ほんとうにさまざまな方々と関わり、助けていただくようになりました。ありがたい限りです。

有能なプロはみな「頼み上手」

淡いピンク色の背景に金色の光

私はそもそも誰かとざっくばらんに腹を割って付き合えるような人間ではありません。つい遠慮してしまい、ちょっとした頼み事すらできません。「こんなことをお願いしたら相手にとって迷惑だろう」と考えてしまいます。

ところが、母の関係でこれまで出会った有能なプロの方々は、私からすれば「それはちょっと申し訳ない」というようなことも遠慮せずに堂々と相手に切り出していました。たとえば、介護ベッドをレンタルする際にケアマネさんが室内の大きなタンスの移動を福祉用具のレンタル業者さんについでにお願いしてくれたり、旅行中にはツアコンさんがホテルのスタッフにエレベーターのない2階の部屋まで母を背負っていってくれと頼んでくれたり。

そして私からすれば驚いたことに、頼まれた相手の方も嫌な顔ひとつせずに応じてくれるものなのですね。

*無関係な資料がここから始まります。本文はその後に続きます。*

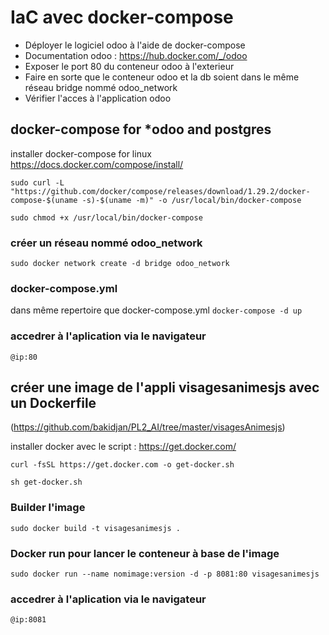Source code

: # IaC avec docker-compose
- Déployer le logiciel odoo à l'aide de docker-compose
- Documentation odoo : https://hub.docker.com/_/odoo
- Exposer le port 80 du conteneur odoo à l'exterieur
- Faire en sorte que le conteneur odoo et la db soient dans le même réseau bridge nommé odoo_network 
- Vérifier l'acces à l'application odoo

## docker-compose for *odoo and postgres
installer docker-compose for linux https://docs.docker.com/compose/install/

```sudo curl -L "https://github.com/docker/compose/releases/download/1.29.2/docker-compose-$(uname -s)-$(uname -m)" -o /usr/local/bin/docker-compose```

```sudo chmod +x /usr/local/bin/docker-compose```
### créer un réseau nommé odoo_network
```sudo docker network create -d bridge odoo_network```

### docker-compose.yml
dans même repertoire que docker-compose.yml
```docker-compose -d up```

### accedrer à l'aplication via le navigateur
```@ip:80```


## créer une image de l'appli visagesanimesjs avec un Dockerfile
(https://github.com/bakidjan/PL2_AI/tree/master/visagesAnimesjs) 

installer docker avec le script : https://get.docker.com/

```curl -fsSL https://get.docker.com -o get-docker.sh```

```sh get-docker.sh```

### Builder l'image
```sudo docker build -t visagesanimesjs .```

### Docker run pour lancer le conteneur à base de l'image
```sudo docker run --name nomimage:version -d -p 8081:80 visagesanimesjs```

### accedrer à l'aplication via le navigateur
```@ip:8081``` 


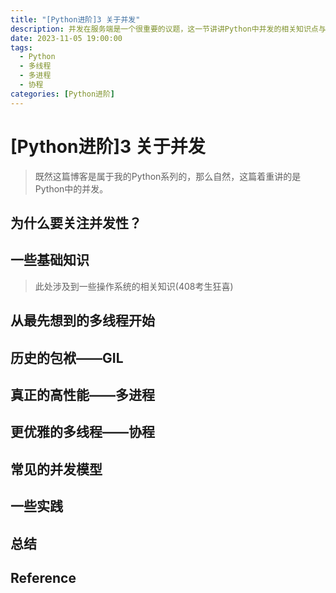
 ```yaml
---
title: "[Python进阶]3 关于并发"
description: 并发在服务端是一个很重要的议题，这一节讲讲Python中并发的相关知识点与实现。
date: 2023-11-05 19:00:00
tags:
  - Python
  - 多线程
  - 多进程
  - 协程
categories: [Python进阶]
---
```


# [Python进阶]3 关于并发

> 既然这篇博客是属于我的Python系列的，那么自然，这篇着重讲的是Python中的并发。

## 为什么要关注并发性？

## 一些基础知识

> 此处涉及到一些操作系统的相关知识(408考生狂喜)

## 从最先想到的多线程开始

## 历史的包袱——GIL

## 真正的高性能——多进程

## 更优雅的多线程——协程

## 常见的并发模型

## 一些实践

## 总结

## Reference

目からウロコが落ちた思いでした。確かに自分にとって大変なことが相手にとっても大変なことだとは限りません。なんでも頼んでみるものだと痛感しました。もちろん、相手に配慮するべきで、あまりにも無茶なお願いをしてはいけませんが。

自分にとっては大変なことでも、他人にとっては簡単なことかもしれない。本当に困っているのなら、遠慮せずなんでも頼んでみるのもいいかも。断られたら次善の策を考えるといいのだから。

「わかってくれる」は甘えにすぎず、きちんと事情を説明すべき

パステルカラーの背景に白い光

もうひとつ気づいたことがあります。

車椅子で人込みのなかに出るのはなるべく避けるようにしていますが、まれに外出時に想定外のかなりの人出になってしまうと車椅子での移動にはとことん神経をつかうはめになります。「すみません」と後ろから声をかけても道をあけてもらえることはまれで、周囲の人の足にタイヤが接触しないように細心の注意を払いながら少しずつ進むしかありません。

一度、通行人の女性の足を車椅子で踏んでしまい、謝ったにもかかわらず、その女性の娘さんからきつく責められたことがありました。

そのときは混雑のなかで何度も「すみません」と声をかけても周囲の方たちが道をあけてくれず、私もイラついていたのだと思います。そんなに非難しなくてもいいじゃない、こちらも謝罪したのだし、なにしろ車椅子なのだから少しは配慮してよ、と内心毒づいてしまいました。

あとから冷静になって考えてみると、相手の娘さんからすれば自分の母親が足を踏まれたのだから怒るのも当然です。こちらももっときちんと声をかけて、道をあけてもらう努力をするべきでした。車椅子で移動するからといって周囲が当然のように配慮してくれるわけもありません。それを期待するのはこちらの甘えなのだと悟りました。周囲の人間にはこちらの事情はわからないのですから。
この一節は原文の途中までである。